(Plain-text document sources)

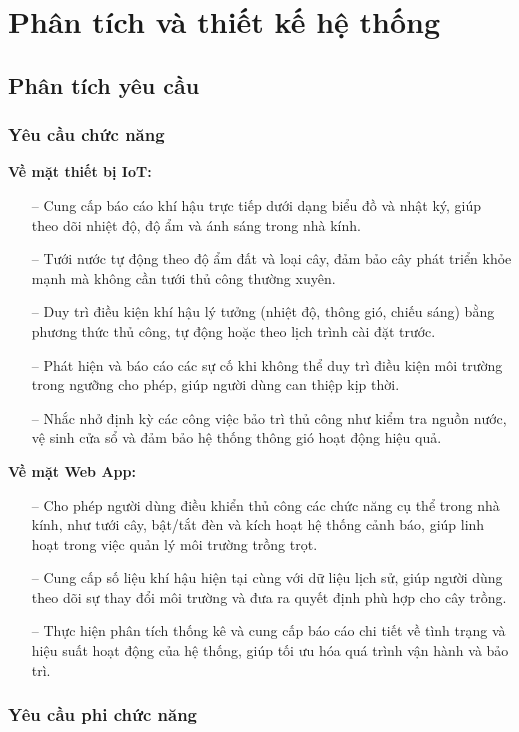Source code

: \section{Phân tích và thiết kế hệ thống}
\subsection{Phân tích yêu cầu}
\subsubsection{Yêu cầu chức năng}

\textbf{Về mặt thiết bị IoT:}
\begin{itemize}
    \item [--] Cung cấp báo cáo khí hậu trực tiếp dưới dạng biểu đồ và nhật ký, giúp theo dõi nhiệt độ, độ ẩm và ánh sáng trong nhà kính.  
    \item [--] Tưới nước tự động theo độ ẩm đất và loại cây, đảm bảo cây phát triển khỏe mạnh mà không cần tưới thủ công thường xuyên.  
    \item [--] Duy trì điều kiện khí hậu lý tưởng (nhiệt độ, thông gió, chiếu sáng) bằng phương thức thủ công, tự động hoặc theo lịch trình cài đặt trước.  
    \item [--] Phát hiện và báo cáo các sự cố khi không thể duy trì điều kiện môi trường trong ngưỡng cho phép, giúp người dùng can thiệp kịp thời.  
    \item [--] Nhắc nhở định kỳ các công việc bảo trì thủ công như kiểm tra nguồn nước, vệ sinh cửa sổ và đảm bảo hệ thống thông gió hoạt động hiệu quả.
\end{itemize}

\textbf{Về mặt Web App:}
\begin{itemize}
    \item [--] Cho phép người dùng điều khiển thủ công các chức năng cụ thể trong nhà kính, như tưới cây, bật/tắt đèn và kích hoạt hệ thống cảnh báo, giúp linh hoạt trong việc quản lý môi trường trồng trọt.
    \item [--] Cung cấp số liệu khí hậu hiện tại cùng với dữ liệu lịch sử, giúp người dùng theo dõi sự thay đổi môi trường và đưa ra quyết định phù hợp cho cây trồng.
    \item [--] Thực hiện phân tích thống kê và cung cấp báo cáo chi tiết về tình trạng và hiệu suất hoạt động của hệ thống, giúp tối ưu hóa quá trình vận hành và bảo trì. 
\end{itemize}

\subsubsection{Yêu cầu phi chức năng}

*Required work*: Your job is to copy every entry exactly. Omit the pictures.

*Output for this exercise*:
Source code

: \section{Phân tích và thiết kế hệ thống}
\subsection{Phân tích yêu cầu}
\subsubsection{Yêu cầu chức năng}

\textbf{Về mặt thiết bị IoT:}
\begin{itemize}
    \item [--] Cung cấp báo cáo khí hậu trực tiếp dưới dạng biểu đồ và nhật ký, giúp theo dõi nhiệt độ, độ ẩm và ánh sáng trong nhà kính.  
    \item [--] Tưới nước tự động theo độ ẩm đất và loại cây, đảm bảo cây phát triển khỏe mạnh mà không cần tưới thủ công thường xuyên.  
    \item [--] Duy trì điều kiện khí hậu lý tưởng (nhiệt độ, thông gió, chiếu sáng) bằng phương thức thủ công, tự động hoặc theo lịch trình cài đặt trước.  
    \item [--] Phát hiện và báo cáo các sự cố khi không thể duy trì điều kiện môi trường trong ngưỡng cho phép, giúp người dùng can thiệp kịp thời.  
    \item [--] Nhắc nhở định kỳ các công việc bảo trì thủ công như kiểm tra nguồn nước, vệ sinh cửa sổ và đảm bảo hệ thống thông gió hoạt động hiệu quả.
\end{itemize}

\textbf{Về mặt Web App:}
\begin{itemize}
    \item [--] Cho phép người dùng điều khiển thủ công các chức năng cụ thể trong nhà kính, như tưới cây, bật/tắt đèn và kích hoạt hệ thống cảnh báo, giúp linh hoạt trong việc quản lý môi trường trồng trọt.
    \item [--] Cung cấp số liệu khí hậu hiện tại cùng với dữ liệu lịch sử, giúp người dùng theo dõi sự thay đổi môi trường và đưa ra quyết định phù hợp cho cây trồng.
    \item [--] Thực hiện phân tích thống kê và cung cấp báo cáo chi tiết về tình trạng và hiệu suất hoạt động của hệ thống, giúp tối ưu hóa quá trình vận hành và bảo trì. 
\end{itemize}

\subsubsection{Yêu cầu phi chức năng}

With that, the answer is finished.